Ekspert: Stanowisko TSUE wobec polskiego TK powoduje nieusuwalną sprzeczność, którą można usunąć na trzy sposoby

Krótka historia o tym, jak TSUE ma „w nosie” 20-letnie orzecznictwo polskiego Trybunału Konstytucyjnego i forsuje wizję „pierwszeństwa” prawa UE nad konstytucją. Bez podstawy traktatowej.
Ważne! Ekspert: Stanowisko TSUE wobec polskiego TK powoduje nieusuwalną sprzeczność, którą można usunąć na trzy sposoby
Ważne! / grafika własna

Wczorajsza informacja o opinii rzecznika generalnego TSUE, z której wynika, że orzeczenia polskiego Trybunału Konstytucyjnego mają naruszać „pierwszeństwo” prawa unijnego, wywołała niemało emocji. Słusznie, bo dotyczy to bardzo istotnego aspektu, jakim jest relacja polskiej konstytucji z 1997 r. i prawa UE, tj. prawa uchwalanego przez jedną z organizacji międzynarodowych, do której Polska przystąpiła. 

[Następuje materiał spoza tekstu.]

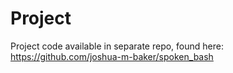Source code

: # Project

Project code available in separate repo, found here: https://github.com/joshua-m-baker/spoken_bash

Zasady "pierwszeństwa" nie ma w traktatach

Jest to niezwykle istotna rzecz dla każdego Polaka, bowiem mowa jest tutaj o tym, czy Polska jest krajem w pełni SUWERENNYM, z własnym porządkiem konstytucyjnym, czy może jest wręcz przeciwnie.

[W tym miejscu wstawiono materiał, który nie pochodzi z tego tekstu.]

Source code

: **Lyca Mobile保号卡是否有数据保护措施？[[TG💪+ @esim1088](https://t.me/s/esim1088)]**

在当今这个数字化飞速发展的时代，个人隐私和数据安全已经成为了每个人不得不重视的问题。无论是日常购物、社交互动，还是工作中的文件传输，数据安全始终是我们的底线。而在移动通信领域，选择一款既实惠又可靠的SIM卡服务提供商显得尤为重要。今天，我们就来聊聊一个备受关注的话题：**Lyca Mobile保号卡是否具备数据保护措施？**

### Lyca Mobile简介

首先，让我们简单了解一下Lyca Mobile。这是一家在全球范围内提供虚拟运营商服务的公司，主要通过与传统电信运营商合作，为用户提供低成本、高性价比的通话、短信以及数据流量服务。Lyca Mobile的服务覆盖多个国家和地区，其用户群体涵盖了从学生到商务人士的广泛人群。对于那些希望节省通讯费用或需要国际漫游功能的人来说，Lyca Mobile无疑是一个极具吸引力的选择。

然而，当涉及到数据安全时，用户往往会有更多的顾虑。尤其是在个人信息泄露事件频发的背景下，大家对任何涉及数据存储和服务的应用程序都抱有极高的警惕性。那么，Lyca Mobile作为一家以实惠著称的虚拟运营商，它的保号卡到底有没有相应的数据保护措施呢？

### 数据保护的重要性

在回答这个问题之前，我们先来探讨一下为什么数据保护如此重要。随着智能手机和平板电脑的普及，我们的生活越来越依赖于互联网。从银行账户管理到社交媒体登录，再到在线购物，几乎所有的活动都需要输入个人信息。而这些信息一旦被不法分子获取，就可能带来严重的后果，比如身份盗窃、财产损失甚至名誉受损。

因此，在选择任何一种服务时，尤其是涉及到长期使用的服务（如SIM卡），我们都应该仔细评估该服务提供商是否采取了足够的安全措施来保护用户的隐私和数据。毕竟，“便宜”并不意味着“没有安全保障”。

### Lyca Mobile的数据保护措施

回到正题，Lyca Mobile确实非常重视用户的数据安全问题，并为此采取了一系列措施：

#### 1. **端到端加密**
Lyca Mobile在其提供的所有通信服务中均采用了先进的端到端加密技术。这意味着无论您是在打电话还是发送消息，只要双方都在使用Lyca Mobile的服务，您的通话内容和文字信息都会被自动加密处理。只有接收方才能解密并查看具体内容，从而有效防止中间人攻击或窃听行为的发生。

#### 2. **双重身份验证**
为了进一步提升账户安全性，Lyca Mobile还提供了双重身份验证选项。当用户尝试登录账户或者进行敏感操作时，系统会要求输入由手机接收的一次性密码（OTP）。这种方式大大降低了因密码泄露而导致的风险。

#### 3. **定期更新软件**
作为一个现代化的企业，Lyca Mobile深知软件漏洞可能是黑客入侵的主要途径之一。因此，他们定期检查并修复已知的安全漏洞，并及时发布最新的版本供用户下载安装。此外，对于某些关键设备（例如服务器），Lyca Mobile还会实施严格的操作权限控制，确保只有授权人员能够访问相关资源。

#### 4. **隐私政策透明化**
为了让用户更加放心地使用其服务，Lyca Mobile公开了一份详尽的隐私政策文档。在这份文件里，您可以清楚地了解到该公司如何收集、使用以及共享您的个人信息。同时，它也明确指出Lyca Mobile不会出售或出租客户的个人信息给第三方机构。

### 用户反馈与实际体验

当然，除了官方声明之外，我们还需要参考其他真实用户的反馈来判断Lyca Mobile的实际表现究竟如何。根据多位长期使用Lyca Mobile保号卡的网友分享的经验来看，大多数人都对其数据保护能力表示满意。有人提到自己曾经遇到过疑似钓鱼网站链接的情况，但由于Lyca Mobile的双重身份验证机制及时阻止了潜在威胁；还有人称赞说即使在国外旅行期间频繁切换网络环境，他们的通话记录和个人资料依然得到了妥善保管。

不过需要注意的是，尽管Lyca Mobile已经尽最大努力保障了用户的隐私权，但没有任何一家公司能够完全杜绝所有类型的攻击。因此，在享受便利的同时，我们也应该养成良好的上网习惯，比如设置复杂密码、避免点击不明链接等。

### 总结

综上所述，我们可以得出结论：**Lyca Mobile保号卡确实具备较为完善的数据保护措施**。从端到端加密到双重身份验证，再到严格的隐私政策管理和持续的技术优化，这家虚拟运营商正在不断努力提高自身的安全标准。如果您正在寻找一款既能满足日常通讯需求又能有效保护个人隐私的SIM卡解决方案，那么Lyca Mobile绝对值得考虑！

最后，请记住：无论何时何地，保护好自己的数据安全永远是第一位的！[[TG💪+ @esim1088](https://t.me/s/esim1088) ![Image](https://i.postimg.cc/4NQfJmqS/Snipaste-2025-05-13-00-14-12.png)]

W związku z wieloma wątpliwościami warto przedstawić stan prawny i krótką historię swoistej „wojny” między sądami konstytucyjnymi państw członkowskich a TSUE, które jako „orzecznicze ramię” UE stara się forsować wizję podporządkowania państwowych konstytucji prawu europejskiemu.

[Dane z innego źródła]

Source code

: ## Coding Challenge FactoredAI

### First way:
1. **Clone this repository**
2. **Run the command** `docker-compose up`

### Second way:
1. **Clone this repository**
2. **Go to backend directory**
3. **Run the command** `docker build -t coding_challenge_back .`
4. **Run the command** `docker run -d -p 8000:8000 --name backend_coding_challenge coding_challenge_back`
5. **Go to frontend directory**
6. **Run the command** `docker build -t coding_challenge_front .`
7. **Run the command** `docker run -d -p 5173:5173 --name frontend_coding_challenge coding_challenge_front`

Pierwsza zasadnicza kwestia: zasada pierwszeństwa prawa UE NIE WYNIKA z żadnego postanowienia ani Traktatu o funkcjonowaniu UE, ani Traktatu o UE, które Polska podpisała. Została stworzona przez sam TSUE.

W odniesieniu do wspólnotowego porządku prawnego zasada pierwszeństwa prawa unijnego przed prawem krajowym nakreślona została po raz pierwszy w 1963 r. w wyroku TSUE w sprawie van Gend & Loos, a explicite sformułowana w 1964 r. w wyroku Flamino Costa vs. E.N.E.L. Jej dopełnienie stanowiło m.in. wydane niedługo później orzeczenie w sprawie Internationale Handelsgesellschaft (1970), a następnie wyrok w sprawie Simmenthal (1978).

To było jeszcze w czasach, kiedy UE w nowoczesnym kształcie nie istniała, a sama organizacja koncentrowała się na współpracy gospodarczej, a nie przybierała charakter współczesnego quasi-państwa. Wprowadzenie zasady „pierwszeństwa” miało swój sens. Skoro państwa miały stosować prawo wspólnotowe dla wzmocnienia i ułatwienia współpracy gospodarczej, to należało ustanowić regułę jego stosowania względem krajowych porządków prawnych. Inaczej mielibyśmy chaos i poszczególne kraje wprowadzałyby własne przepisy krajowe, co ograniczałoby przyjęte swobody.

Wszystko było „cacy” do momentu, kiedy nie zaczęto forsować radykalnej zmiany istoty samej organizacji międzynarodowej. Pomysł powstania UE jako „superpaństwa” i systematyczne pozatraktatowe rozszerzanie kompetencji unijnych kosztem prawodawstwa państw członkowskich spowodował istotny spór o „pierwszeństwo” stosowania poszczególnych państwowych konstytucji i prawa UE.

 

Polska konstytucja

Zgodnie z polską konstytucją to sama ustawa zasadnicza jest „najwyższym prawem Rzeczypospolitej” (art. 8 ust. 1). Cały rozdział III konstytucji ustala hierarchię aktów prawnych na czele z konstytucją właśnie. Polski TK wielokrotnie i KONSEKWENTNIE wypowiadał się w kwestii relacji prawa UE do naszej ustawy zasadniczej z 1997 r. 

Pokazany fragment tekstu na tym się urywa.